START Entries provided
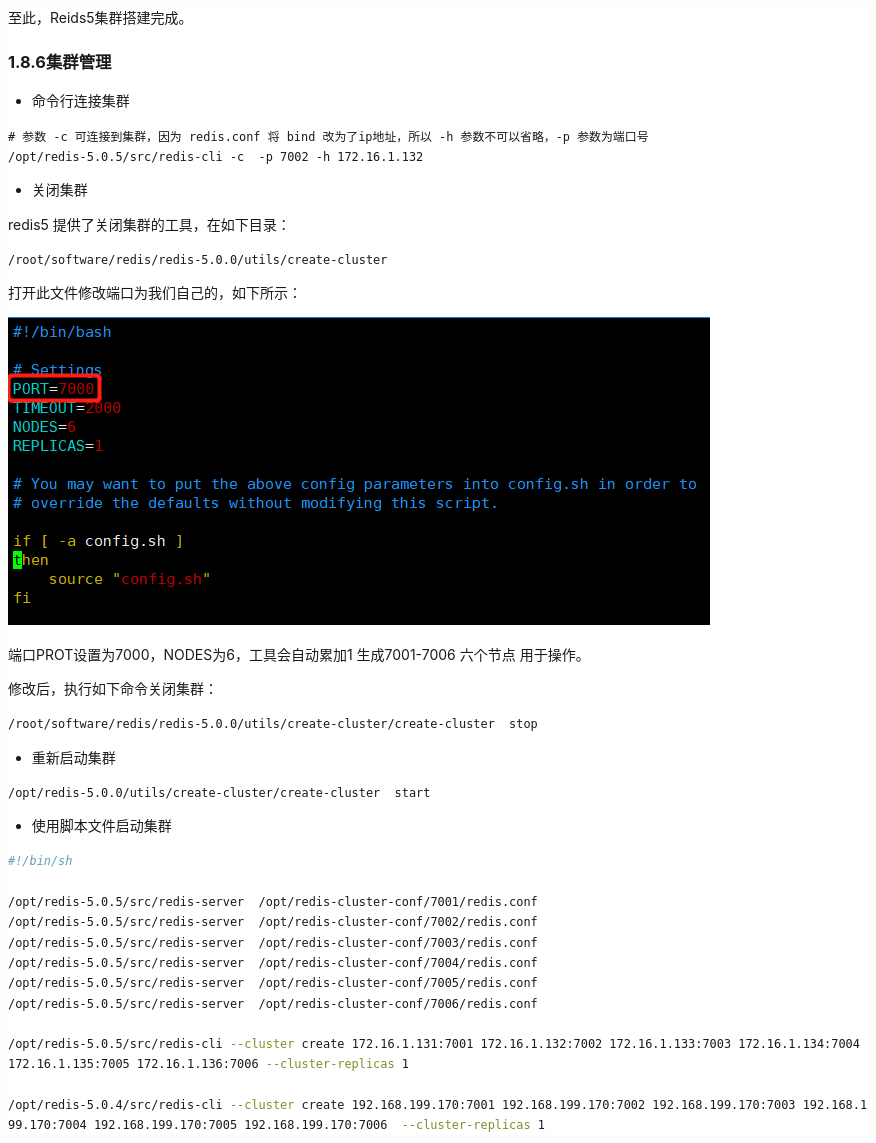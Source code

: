 至此，Reids5集群搭建完成。

### 1.8.6集群管理

- 命令行连接集群

```shell
# 参数 -c 可连接到集群，因为 redis.conf 将 bind 改为了ip地址，所以 -h 参数不可以省略，-p 参数为端口号
/opt/redis-5.0.5/src/redis-cli -c  -p 7002 -h 172.16.1.132
```

- 关闭集群

redis5 提供了关闭集群的工具，在如下目录：

`/root/software/redis/redis-5.0.0/utils/create-cluster`

打开此文件修改端口为我们自己的，如下所示：

![](img/bigdata4.png)

端口PROT设置为7000，NODES为6，工具会自动累加1 生成7001-7006 六个节点 用于操作。

修改后，执行如下命令关闭集群：

`/root/software/redis/redis-5.0.0/utils/create-cluster/create-cluster  stop`

- 重新启动集群

`/opt/redis-5.0.0/utils/create-cluster/create-cluster  start`

- 使用脚本文件启动集群

```bash
#!/bin/sh

/opt/redis-5.0.5/src/redis-server  /opt/redis-cluster-conf/7001/redis.conf
/opt/redis-5.0.5/src/redis-server  /opt/redis-cluster-conf/7002/redis.conf
/opt/redis-5.0.5/src/redis-server  /opt/redis-cluster-conf/7003/redis.conf
/opt/redis-5.0.5/src/redis-server  /opt/redis-cluster-conf/7004/redis.conf
/opt/redis-5.0.5/src/redis-server  /opt/redis-cluster-conf/7005/redis.conf
/opt/redis-5.0.5/src/redis-server  /opt/redis-cluster-conf/7006/redis.conf

/opt/redis-5.0.5/src/redis-cli --cluster create 172.16.1.131:7001 172.16.1.132:7002 172.16.1.133:7003 172.16.1.134:7004 172.16.1.135:7005 172.16.1.136:7006 --cluster-replicas 1

/opt/redis-5.0.4/src/redis-cli --cluster create 192.168.199.170:7001 192.168.199.170:7002 192.168.199.170:7003 192.168.199.170:7004 192.168.199.170:7005 192.168.199.170:7006  --cluster-replicas 1
```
END Entries provided
Aim of the task: Search the listing for the string "software". Copy each line where it is found.

Completed task:
`/root/software/redis/redis-5.0.0/utils/create-cluster`
`/root/software/redis/redis-5.0.0/utils/create-cluster/create-cluster  stop`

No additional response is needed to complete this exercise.